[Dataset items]
== Segment start ==
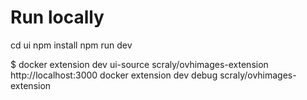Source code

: 

# Run locally

cd ui
npm install
npm run dev

$ docker extension dev ui-source scraly/ovhimages-extension http://localhost:3000
docker extension dev debug scraly/ovhimages-extension
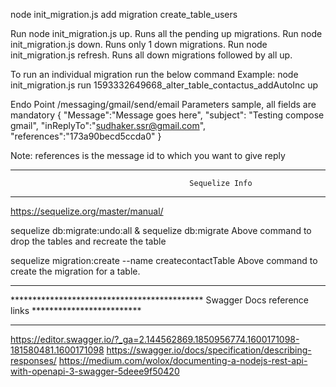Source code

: 
node init_migration.js add migration create_table_users

Run node init_migration.js up. Runs all the pending up migrations.
Run node init_migration.js down. Runs only 1 down migrations.
Run node init_migration.js refresh. Runs all down migrations followed by all up.

To run an individual migration run the below command
Example: node init_migration.js run 1593332649668_alter_table_contactus_addAutoInc up



Endo Point /messaging/gmail/send/email
Parameters sample, all fields are mandatory
{
    "Message":"Message goes here",
    "subject": "Testing compose gmail",
    "inReplyTo":"sudhaker.ssr@gmail.com",
    "references":"173a90becd5ccda0"
}

Note: references is the message id to which you want to give reply


**********************************************   **********************************************   
                                            Sequelize Info 
**********************************************   **********************************************   

https://sequelize.org/master/manual/ 

sequelize db:migrate:undo:all & sequelize db:migrate 
Above command to drop the tables and recreate the table

sequelize migration:create --name createcontactTable
Above command to create the migration for a table.





**********************************************   **********************************************   
******************************************** Swagger Docs reference links *************************   
**********************************************   **********************************************   

https://editor.swagger.io/?_ga=2.144562869.1850956774.1600171098-181580481.1600171098
https://swagger.io/docs/specification/describing-responses/
https://medium.com/wolox/documenting-a-nodejs-rest-api-with-openapi-3-swagger-5deee9f50420

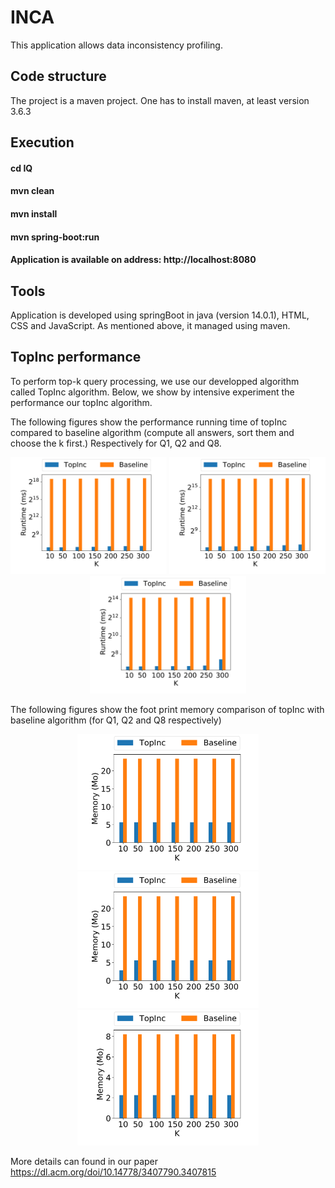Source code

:# INCA 
This application allows data inconsistency profiling.

## Code structure

The project is a maven project. One has to install maven, at least version 3.6.3

## Execution 
#### cd IQ
####  mvn clean
####  mvn install
####  mvn spring-boot:run
####  Application is available on address: http://localhost:8080

## Tools 
Application is developed using springBoot in java (version 14.0.1), HTML, CSS and JavaScript. As mentioned above, it managed using maven.


## TopInc performance
To perform top-k query processing, we use our developped algorithm called TopInc algorithm. Below, we show by intensive experiment the performance our topInc algorithm.

The following figures show the performance running time of topInc compared to baseline algorithm (compute all answers, sort them and choose the k first.) Respectively for Q1, Q2 and Q8.

<p align="center">
  <img src="https://github.com/oussissa123/INCA/blob/master/time_Q1-1.png" width="250" alt="time running query Q1">
  <img src="https://github.com/oussissa123/INCA/blob/master/time_Q2-1.png" width="250" alt="time running query Q2">
  <img src="https://github.com/oussissa123/INCA/blob/master/time_Q8-1.png" width="250" alt="time running query Q8">
</p>

The following figures show the  foot print memory comparison of topInc with baseline algorithm (for Q1, Q2 and Q8 respectively)


<p align="center">
  <img src="https://github.com/oussissa123/INCA/blob/master/memory_Q1-1.png" width="290" alt="fp.memory query Q1">
  <img src="https://github.com/oussissa123/INCA/blob/master/memory_Q2-1.png" width="290" alt="fp.memory query Q2">
  <img src="https://github.com/oussissa123/INCA/blob/master/memory_Q8-1.png" width="290" alt="fp.memory query Q8">
</p>


More details can found in our paper https://dl.acm.org/doi/10.14778/3407790.3407815
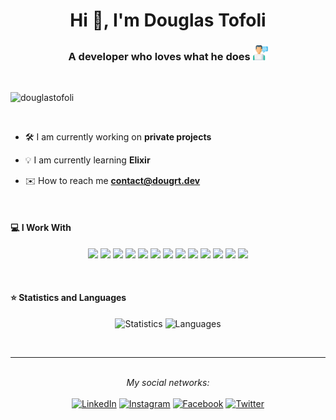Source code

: <h1 align="center">Hi 👋, I'm Douglas Tofoli</h1>
<h3 align="center">A developer who loves what he does <img src="https://github.com/douglastofoli/douglastofoli/blob/main/web-development.svg" width="24"/> </h3>

<br>

<p align="left"> <img src="https://komarev.com/ghpvc/?username=douglastofoli" alt="douglastofoli" /> </p>

<br>

- 🛠️ I am currently working on **private projects**

- 💡 I am currently learning **Elixir**

- ✉️ How to reach me **contact@dougrt.dev**

<br>

#### 💻 I Work With


<p align="center">
<img src="https://img.shields.io/badge/mysql-4479A1.svg?&style=for-the-badge&logo=mysql&logoColor=white" height="25"/>
<img src="https://img.shields.io/badge/postgresql-0064a5.svg?&style=for-the-badge&logo=postgresql&logoColor=white" height="25"/>
<img src="https://img.shields.io/badge/mongodb-3FA037.svg?&style=for-the-badge&logo=mongodb&logoColor=white" height="25"/>
<img src="https://img.shields.io/badge/php-8892BF.svg?&style=for-the-badge&logo=php&logoColor=white" height="25"/>
<img src="https://img.shields.io/badge/Laravel-FF2D20.svg?&style=for-the-badge&logo=laravel&logoColor=white" height="25"/>
<img src="https://img.shields.io/badge/javascript-f0db4f.svg?&style=for-the-badge&logo=javascript&logoColor=white" height="25"/>
<img src="https://img.shields.io/badge/typescript-007acc.svg?&style=for-the-badge&logo=typescript&logoColor=white" height="25"/>
<img src="https://img.shields.io/badge/react-61DBFB.svg?&style=for-the-badge&logo=react&logoColor=white" height="25"/>
<img src="https://img.shields.io/badge/reactnative-61DBFB.svg?&style=for-the-badge&logo=react&logoColor=white" height="25"/>
<img src="https://img.shields.io/badge/elixir-674773.svg?&style=for-the-badge&logo=elixir&logoColor=white" height="25"/>
<img src="https://img.shields.io/badge/docker-0db7ed.svg?&style=for-the-badge&logo=docker&logoColor=white" height="25"/>
<img src="https://img.shields.io/badge/kubernetes-3069DE.svg?&style=for-the-badge&logo=kubernetes&logoColor=white" height="25"/>
<img src="https://img.shields.io/badge/jenkins-D33834.svg?&style=for-the-badge&logo=jenkins&logoColor=white" height="25"/>
</p>

<br>

 #### ⭐ Statistics and Languages

 <p align="center">
    <img src="https://github-readme-stats.douglastofoli.vercel.app/api?username=douglastofoli&count_private=true&show_icons=true" alt="Statistics" width="420"/> 
    <img src="https://github-readme-stats.douglastofoli.vercel.app/api/top-langs/?username=douglastofoli&layout=compact&hide=css,blade" alt="Languages" height="165" />
 </p>

<br>

---

<br>

<div align="center">
<i>My social networks:</i>
<br>
<br>
<a href="https://www.linkedin.com/in/douglastofoli" target="_blank"><img src="https://img.shields.io/badge/LinkedIn-%230077B5.svg?&style=flat-square&logo=linkedin&logoColor=white" alt="LinkedIn"></a>
<a href="https://www.instagram.com/douglastofoli" target="_blank"><img src="https://img.shields.io/badge/Instagram-%23E4405F.svg?&style=flat-square&logo=instagram&logoColor=white" alt="Instagram"></a>
<a href="https://www.facebook.com/tofoli.douglas" target="_blank"><img src="https://img.shields.io/badge/Facebook-%231877F2.svg?&style=flat-square&logo=facebook&logoColor=white" alt="Facebook"></a>
<a href="https://www.facebook.com/douglastofoli" target="_blank"><img src="https://img.shields.io/badge/Twitter-55ADEE.svg?&style=flat-square&logo=twitter&logoColor=white" alt="Twitter"></a>
</div>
== Segment end ==
* **Task instructions**
Show the lines of the records above that mention "references".

* **Written solution**
    "references":"173a90becd5ccda0"
Note: references is the message id to which you want to give reply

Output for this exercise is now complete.